Can a smaller ballpark whip up a bigger menu? A better menu? Our mouths are watering at the possibilities but our boilers are gurgling considering the source.

Noticed on MetsBlog [1] that Aramark has reupped as the Mets' food concessionaire for the first thirty years of the Citi Field era. In fact, we (and/or our descendants) will be attempting to swallow what Aramark sells us after the initial Citi name-licensing deal expires in 2029.

I hope whatever the 'Mark is cooking is a vast step up over the prevailing Shea cuisine which has presumably been its responsibility. We just kind of assume it will be tastier because what's the point of building a whole new ballpark if you're not going to improve everything that can be improved? My latter-day romanticizing of Shea stops square at the knish counter. The food, with the occasional quirky exception (keep Daruma!), has been uniformly lousy and overpriced forever. It's a mortal lock to remain overpriced but maybe the culinary scouting report will improve when we move ever so slightly east.

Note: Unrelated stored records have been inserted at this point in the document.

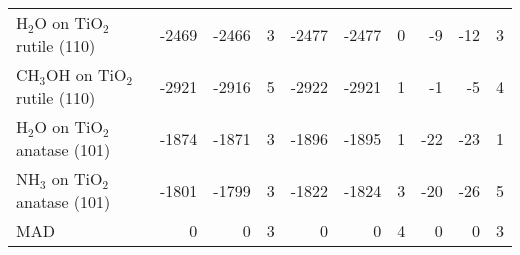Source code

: \begin{table}
\begin{adjustbox}{center,max width=1\textwidth}
\begin{tabular}{lrrrrrrrrr}
H$_2$O on TiO$_2$ rutile (110) & -2469 & -2466 & 3 & -2477 & -2477 & 0 & -9 & -12 & 3 \\
CH$_3$OH on TiO$_2$ rutile (110) & -2921 & -2916 & 5 & -2922 & -2921 & 1 & -1 & -5 & 4 \\
H$_2$O on TiO$_2$ anatase (101) & -1874 & -1871 & 3 & -1896 & -1895 & 1 & -22 & -23 & 1 \\
NH$_3$ on TiO$_2$ anatase (101) & -1801 & -1799 & 3 & -1822 & -1824 & 3 & -20 & -26 & 5 \\
MAD & 0 & 0 & 3 & 0 & 0 & 4 & 0 & 0 & 3 \\
\bottomrule
\end{tabular}
\end{adjustbox}
\end{table}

According to the Aramark release [2], they handle a whole slew of ballparks, some of which I've attended, a few where I've dined not unhappily. They don't have Busch, which is too bad, because the food selection was awesome at Busch last summer. Things I hadn't even thought you could stand on line for (a fairly short line at that) and buy at a ballgame without going through some fancy-pants restaurant were off-the-charts delightful: a club sandwich, for example. A root beer float, for crissake. Get me a club sandwich and a root beer float and I'll be one happy camper.

Aramark's got Citizens Bank Park among its clientele. I didn't have the patience to wait for the cheesesteak in Philly three years ago and bought nachos. The cheese sauce was whipped by the wind, but what we managed to recover from our shirts wasn't bad. That's a good sign, I suppose.

If Aramark forgets to pack the chicken tenders for the move to Citi Field, they'll have my everlasting appreciation. The last time I saw the Diamondbacks at Shea before Friday night was August 2004. That was also the last time I had the chicken tenders. “Tender” does not describe my postgame reaction to them. Just knowing they are still served somewhere behind where I sit stirs the queasiness quotient. If chicken tenders are running amok in the mezzanine, can we be sure we won't be trading for Armando Benitez again?

I have indigestion issues to begin with and given my ballgame volume of late (eleven this year), I've taken to traveling with my own turkey sandwiches in gastric self-defense. But quite frankly I get bored by my discipline and peckish by the seventh. Last Friday I broke down and paid $4.75 for the Nathan's fries. Well, $ .25 for the fries, $4.50 for the grease. That doesn't happen at Nathan's.

I'll keep an open mind and, not surprisingly, an open mouth. But I hope this isn't like re-signing Bobby Bonilla and expecting him to be not Bobby Bonilla after all your experience with him has indicated he will never be anything but Bobby Bonilla.

Who I think may have grabbed a few chicken tenders on his way out the door.